Stored dataset items:
++++

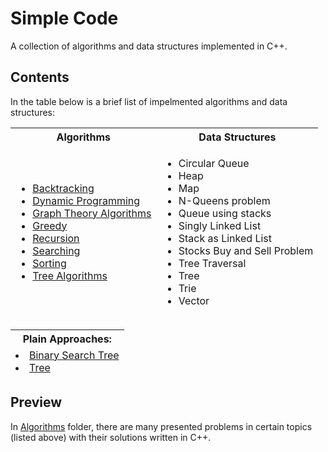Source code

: Simple Code
===========

A collection of algorithms and data structures implemented in C++.


## Contents

In the table below is a brief list of impelmented algorithms and data structures:
<table>
<thead>
<tr>
<th>
Algorithms
</th>
<th>
Data Structures
</th>
</tr>
<tr>
<td>
<ul>
<li><a href="./Algorithms/Backtracking/">Backtracking</a></li>
<li><a href="./Algorithms/Dynamic Programming/">Dynamic Programming</a></li>
<li><a href="./Algorithms/Graph Theory Algorithms/">Graph Theory Algorithms</a></li>
<li><a href="./Algorithms/Greedy/">Greedy</a></li>
<li><a href="./Algorithms/Recursion/">Recursion</a></li>
<li><a href="./Algorithms/Searching/">Searching</a></li>
<li><a href="./Algorithms/Sorting/">Sorting</a></li>
<li><a href="./Algorithms/Tree Algorithms/">Tree Algorithms</a></li>
</ul>
</td>
<td>
<ul>
<li>Circular Queue</li>
<li>Heap</li>
<li>Map</li>
<li>N-Queens problem</li>
<li>Queue using stacks</li>
<li>Singly Linked List</li>
<li>Stack as Linked List</li>
<li>Stocks Buy and Sell Problem</li>
<li>Tree Traversal</li>
<li>Tree</li>
<li>Trie</li>
<li>Vector</li>
</tr>
</thead>


</table>

<table>
<thead>
<tr>
<th>Plain Approaches:</th>
</tr>
<td>
<li><a href="./Plain_Approaches/BST/">Binary Search Tree</a></li> <li><a href="./Plain_Approaches/Tree/">Tree</a></li>
</td>
</thead>

</table>

## Preview

In [Algorithms](./Algorithms/) folder, there are many presented problems in certain topics (listed above) with their solutions written in C++.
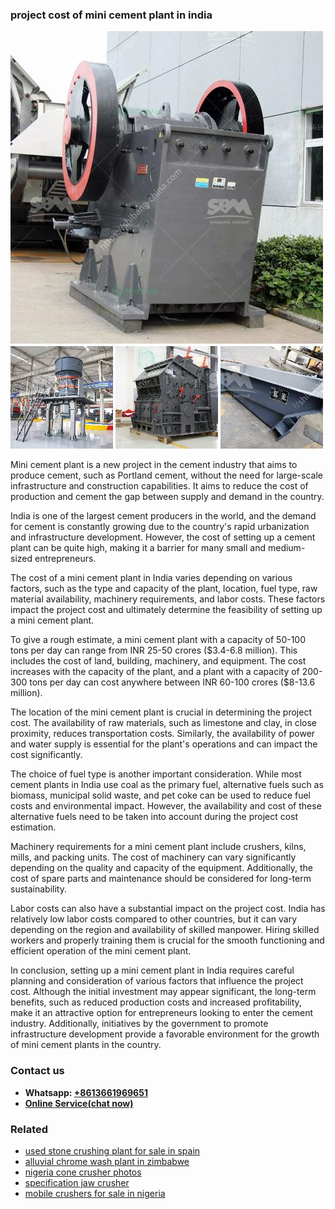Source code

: <h3>project cost of mini cement plant in india</h3><img src='1706754028.jpg' alt=''><p>Mini cement plant is a new project in the cement industry that aims to produce cement, such as Portland cement, without the need for large-scale infrastructure and construction capabilities. It aims to reduce the cost of production and cement the gap between supply and demand in the country.</p><p>India is one of the largest cement producers in the world, and the demand for cement is constantly growing due to the country's rapid urbanization and infrastructure development. However, the cost of setting up a cement plant can be quite high, making it a barrier for many small and medium-sized entrepreneurs.</p><p>The cost of a mini cement plant in India varies depending on various factors, such as the type and capacity of the plant, location, fuel type, raw material availability, machinery requirements, and labor costs. These factors impact the project cost and ultimately determine the feasibility of setting up a mini cement plant.</p><p>To give a rough estimate, a mini cement plant with a capacity of 50-100 tons per day can range from INR 25-50 crores ($3.4-6.8 million). This includes the cost of land, building, machinery, and equipment. The cost increases with the capacity of the plant, and a plant with a capacity of 200-300 tons per day can cost anywhere between INR 60-100 crores ($8-13.6 million).</p><p>The location of the mini cement plant is crucial in determining the project cost. The availability of raw materials, such as limestone and clay, in close proximity, reduces transportation costs. Similarly, the availability of power and water supply is essential for the plant's operations and can impact the cost significantly.</p><p>The choice of fuel type is another important consideration. While most cement plants in India use coal as the primary fuel, alternative fuels such as biomass, municipal solid waste, and pet coke can be used to reduce fuel costs and environmental impact. However, the availability and cost of these alternative fuels need to be taken into account during the project cost estimation.</p><p>Machinery requirements for a mini cement plant include crushers, kilns, mills, and packing units. The cost of machinery can vary significantly depending on the quality and capacity of the equipment. Additionally, the cost of spare parts and maintenance should be considered for long-term sustainability.</p><p>Labor costs can also have a substantial impact on the project cost. India has relatively low labor costs compared to other countries, but it can vary depending on the region and availability of skilled manpower. Hiring skilled workers and properly training them is crucial for the smooth functioning and efficient operation of the mini cement plant.</p><p>In conclusion, setting up a mini cement plant in India requires careful planning and consideration of various factors that influence the project cost. Although the initial investment may appear significant, the long-term benefits, such as reduced production costs and increased profitability, make it an attractive option for entrepreneurs looking to enter the cement industry. Additionally, initiatives by the government to promote infrastructure development provide a favorable environment for the growth of mini cement plants in the country.</p><h3>Contact us</h3><ul><li><strong>Whatsapp:&nbsp;<a href="https://wa.me/8613661969651">+8613661969651</a></strong></li><li><a href="https://swt.shibang-china.com/?git&amp;zhl&amp;project cost of mini cement plant in india"><strong>Online Service(chat now)</strong></a></li></ul><h3>Related</h3><ul><li><a href='used stone crushing plant for sale in spain.md'>used stone crushing plant for sale in spain</a></li><li><a href='alluvial chrome wash plant in zimbabwe.md'>alluvial chrome wash plant in zimbabwe</a></li><li><a href='nigeria cone crusher photos.md'>nigeria cone crusher photos</a></li><li><a href='specification jaw crusher.md'>specification jaw crusher</a></li><li><a href='mobile crushers for sale in nigeria.md'>mobile crushers for sale in nigeria</a></li></ul>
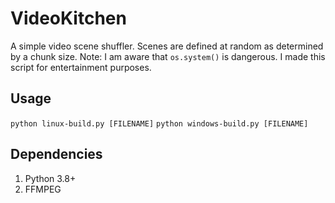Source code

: # VideoKitchen
A simple video scene shuffler. Scenes are defined at random as determined by a chunk size. Note: I am aware that `os.system()` is dangerous. I made this script for entertainment purposes.

## Usage
`python linux-build.py [FILENAME]`
`python windows-build.py [FILENAME]`

## Dependencies
1. Python 3.8+
2. FFMPEG
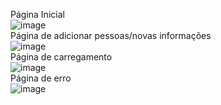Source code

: Página Inicial<br/>
![image](https://user-images.githubusercontent.com/112404942/215338391-4a18c53b-ecfa-4aaf-afe6-e9dbc6590575.png)<br/>
Página de adicionar pessoas/novas informações <br/>
![image](https://user-images.githubusercontent.com/112404942/215338405-cff2d19d-9df3-4c2d-b9e7-b07cafef2f52.png)<br/>
Página de carregamento<br/>
![image](https://user-images.githubusercontent.com/112404942/215338497-744d02b0-d13f-4151-bb29-79eec2ce36cb.png)<br/>
Página de erro<br/>
![image](https://user-images.githubusercontent.com/112404942/215338529-c748e000-d999-4171-8975-6c512f539add.png)


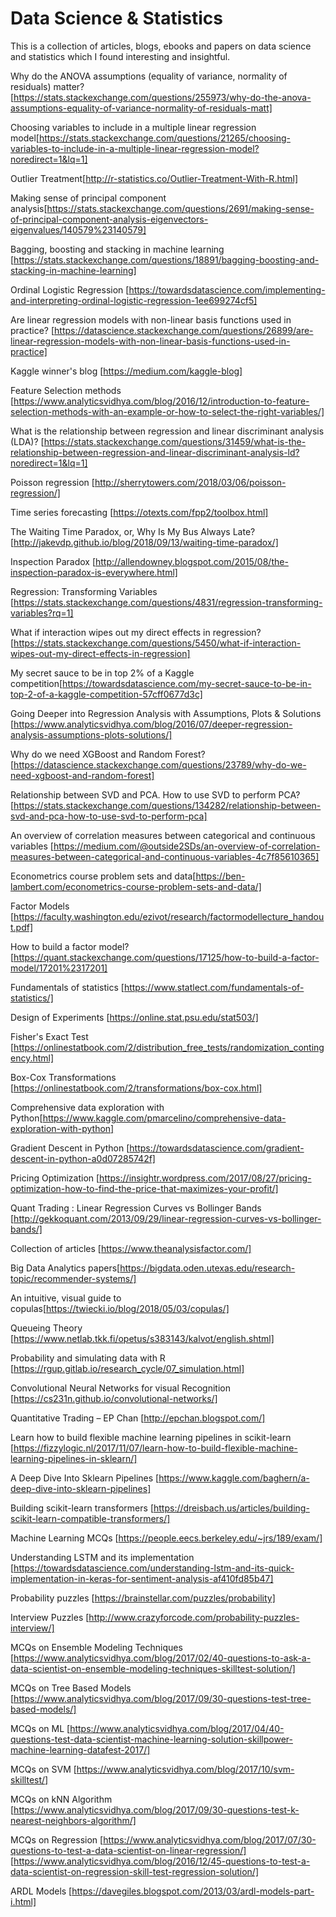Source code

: # Data Science & Statistics

This is a collection of articles, blogs, ebooks and papers on data science and statistics which I found interesting and insightful.

Why do the ANOVA assumptions (equality of variance, normality of residuals) matter? [https://stats.stackexchange.com/questions/255973/why-do-the-anova-assumptions-equality-of-variance-normality-of-residuals-matt]

Choosing variables to include in a multiple linear regression model[https://stats.stackexchange.com/questions/21265/choosing-variables-to-include-in-a-multiple-linear-regression-model?noredirect=1&lq=1]

Outlier Treatment[http://r-statistics.co/Outlier-Treatment-With-R.html]

Making sense of principal component analysis[https://stats.stackexchange.com/questions/2691/making-sense-of-principal-component-analysis-eigenvectors-eigenvalues/140579%23140579]

Bagging, boosting and stacking in machine learning [https://stats.stackexchange.com/questions/18891/bagging-boosting-and-stacking-in-machine-learning]

Ordinal Logistic Regression [https://towardsdatascience.com/implementing-and-interpreting-ordinal-logistic-regression-1ee699274cf5]

Are linear regression models with non-linear basis functions used in practice? [https://datascience.stackexchange.com/questions/26899/are-linear-regression-models-with-non-linear-basis-functions-used-in-practice]

Kaggle winner's blog [https://medium.com/kaggle-blog]

Feature Selection methods [https://www.analyticsvidhya.com/blog/2016/12/introduction-to-feature-selection-methods-with-an-example-or-how-to-select-the-right-variables/]

What is the relationship between regression and linear discriminant analysis (LDA)? [https://stats.stackexchange.com/questions/31459/what-is-the-relationship-between-regression-and-linear-discriminant-analysis-ld?noredirect=1&lq=1]

Poisson regression [http://sherrytowers.com/2018/03/06/poisson-regression/]

Time series forecasting [https://otexts.com/fpp2/toolbox.html]

The Waiting Time Paradox, or, Why Is My Bus Always Late? [http://jakevdp.github.io/blog/2018/09/13/waiting-time-paradox/]

Inspection Paradox [http://allendowney.blogspot.com/2015/08/the-inspection-paradox-is-everywhere.html]

Regression: Transforming Variables [https://stats.stackexchange.com/questions/4831/regression-transforming-variables?rq=1]

What if interaction wipes out my direct effects in regression? [https://stats.stackexchange.com/questions/5450/what-if-interaction-wipes-out-my-direct-effects-in-regression]

My secret sauce to be in top 2% of a Kaggle competition[https://towardsdatascience.com/my-secret-sauce-to-be-in-top-2-of-a-kaggle-competition-57cff0677d3c]

Going Deeper into Regression Analysis with Assumptions, Plots & Solutions [https://www.analyticsvidhya.com/blog/2016/07/deeper-regression-analysis-assumptions-plots-solutions/]

Why do we need XGBoost and Random Forest? [https://datascience.stackexchange.com/questions/23789/why-do-we-need-xgboost-and-random-forest]

Relationship between SVD and PCA. How to use SVD to perform PCA? [https://stats.stackexchange.com/questions/134282/relationship-between-svd-and-pca-how-to-use-svd-to-perform-pca]

An overview of correlation measures between categorical and continuous variables [https://medium.com/@outside2SDs/an-overview-of-correlation-measures-between-categorical-and-continuous-variables-4c7f85610365]

Econometrics course problem sets and data[https://ben-lambert.com/econometrics-course-problem-sets-and-data/]

Factor Models [https://faculty.washington.edu/ezivot/research/factormodellecture_handout.pdf]

How to build a factor model? [https://quant.stackexchange.com/questions/17125/how-to-build-a-factor-model/17201%2317201]

Fundamentals of statistics [https://www.statlect.com/fundamentals-of-statistics/]

Design of Experiments [https://online.stat.psu.edu/stat503/]

Fisher's Exact Test [https://onlinestatbook.com/2/distribution_free_tests/randomization_contingency.html]

Box-Cox Transformations [https://onlinestatbook.com/2/transformations/box-cox.html]

Comprehensive data exploration with Python[https://www.kaggle.com/pmarcelino/comprehensive-data-exploration-with-python]

Gradient Descent in Python [https://towardsdatascience.com/gradient-descent-in-python-a0d07285742f]

Pricing Optimization [https://insightr.wordpress.com/2017/08/27/pricing-optimization-how-to-find-the-price-that-maximizes-your-profit/]

Quant Trading : Linear Regression Curves vs Bollinger Bands [http://gekkoquant.com/2013/09/29/linear-regression-curves-vs-bollinger-bands/]

Collection of articles [https://www.theanalysisfactor.com/]

Big Data Analytics papers[https://bigdata.oden.utexas.edu/research-topic/recommender-systems/]

An intuitive, visual guide to copulas[https://twiecki.io/blog/2018/05/03/copulas/]

Queueing Theory [https://www.netlab.tkk.fi/opetus/s383143/kalvot/english.shtml]

Probability and simulating data with R [https://rgup.gitlab.io/research_cycle/07_simulation.html]

Convolutional Neural Networks for visual Recognition [https://cs231n.github.io/convolutional-networks/]

Quantitative Trading – EP Chan [http://epchan.blogspot.com/]

Learn how to build flexible machine learning pipelines in scikit-learn [https://fizzylogic.nl/2017/11/07/learn-how-to-build-flexible-machine-learning-pipelines-in-sklearn/]

A Deep Dive Into Sklearn Pipelines [https://www.kaggle.com/baghern/a-deep-dive-into-sklearn-pipelines]

Building scikit-learn transformers [https://dreisbach.us/articles/building-scikit-learn-compatible-transformers/]

Machine Learning MCQs [https://people.eecs.berkeley.edu/~jrs/189/exam/]

Understanding LSTM and its implementation [https://towardsdatascience.com/understanding-lstm-and-its-quick-implementation-in-keras-for-sentiment-analysis-af410fd85b47]

Probability puzzles [https://brainstellar.com/puzzles/probability]

Interview Puzzles [http://www.crazyforcode.com/probability-puzzles-interview/]

MCQs on Ensemble Modeling Techniques [https://www.analyticsvidhya.com/blog/2017/02/40-questions-to-ask-a-data-scientist-on-ensemble-modeling-techniques-skilltest-solution/]

MCQs on Tree Based Models [https://www.analyticsvidhya.com/blog/2017/09/30-questions-test-tree-based-models/]

MCQs on ML [https://www.analyticsvidhya.com/blog/2017/04/40-questions-test-data-scientist-machine-learning-solution-skillpower-machine-learning-datafest-2017/]

MCQs on SVM [https://www.analyticsvidhya.com/blog/2017/10/svm-skilltest/]

MCQs on kNN Algorithm [https://www.analyticsvidhya.com/blog/2017/09/30-questions-test-k-nearest-neighbors-algorithm/]

MCQs on Regression [https://www.analyticsvidhya.com/blog/2017/07/30-questions-to-test-a-data-scientist-on-linear-regression/]
 [https://www.analyticsvidhya.com/blog/2016/12/45-questions-to-test-a-data-scientist-on-regression-skill-test-regression-solution/]

ARDL Models [https://davegiles.blogspot.com/2013/03/ardl-models-part-i.html]

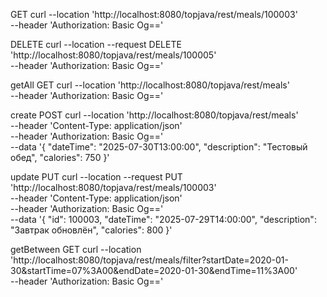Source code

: GET
curl --location 'http://localhost:8080/topjava/rest/meals/100003' \
--header 'Authorization: Basic Og=='


DELETE
curl --location --request DELETE 'http://localhost:8080/topjava/rest/meals/100005' \
--header 'Authorization: Basic Og=='


getAll
GET
curl --location 'http://localhost:8080/topjava/rest/meals' \
--header 'Authorization: Basic Og=='


create
POST
curl --location 'http://localhost:8080/topjava/rest/meals' \
--header 'Content-Type: application/json' \
--header 'Authorization: Basic Og==' \
--data '{
"dateTime": "2025-07-30T13:00:00",
"description": "Тестовый обед",
"calories": 750
}'


update
PUT
curl --location --request PUT 'http://localhost:8080/topjava/rest/meals/100003' \
--header 'Content-Type: application/json' \
--header 'Authorization: Basic Og==' \
--data '{
"id": 100003,
"dateTime": "2025-07-29T14:00:00",
"description": "Завтрак обновлён",
"calories": 800
}'


getBetween
GET
curl --location 'http://localhost:8080/topjava/rest/meals/filter?startDate=2020-01-30&startTime=07%3A00&endDate=2020-01-30&endTime=11%3A00' \
--header 'Authorization: Basic Og=='
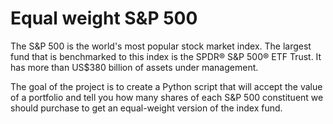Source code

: # Equal weight S&P 500

The S&P 500 is the world's most popular stock market index. The largest fund that is benchmarked to this index is the SPDR® S&P 500® ETF Trust. It has more than US$380 billion of assets under management.

The goal of the project is to create a Python script that will accept the value of a portfolio and tell you how many shares of each S&P 500 constituent we should purchase to get an equal-weight version of the index fund.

++++

How to complete this task:
Above are the records; repeat exactly the lines from the one holding "This is a collection" down to the one holding "Ordinal Logistic Regression", end lines included.

Reply:
This is a collection of articles, blogs, ebooks and papers on data science and statistics which I found interesting and insightful.

Why do the ANOVA assumptions (equality of variance, normality of residuals) matter? [https://stats.stackexchange.com/questions/255973/why-do-the-anova-assumptions-equality-of-variance-normality-of-residuals-matt]

Choosing variables to include in a multiple linear regression model[https://stats.stackexchange.com/questions/21265/choosing-variables-to-include-in-a-multiple-linear-regression-model?noredirect=1&lq=1]

Outlier Treatment[http://r-statistics.co/Outlier-Treatment-With-R.html]

Making sense of principal component analysis[https://stats.stackexchange.com/questions/2691/making-sense-of-principal-component-analysis-eigenvectors-eigenvalues/140579%23140579]

Bagging, boosting and stacking in machine learning [https://stats.stackexchange.com/questions/18891/bagging-boosting-and-stacking-in-machine-learning]

Ordinal Logistic Regression [https://towardsdatascience.com/implementing-and-interpreting-ordinal-logistic-regression-1ee699274cf5]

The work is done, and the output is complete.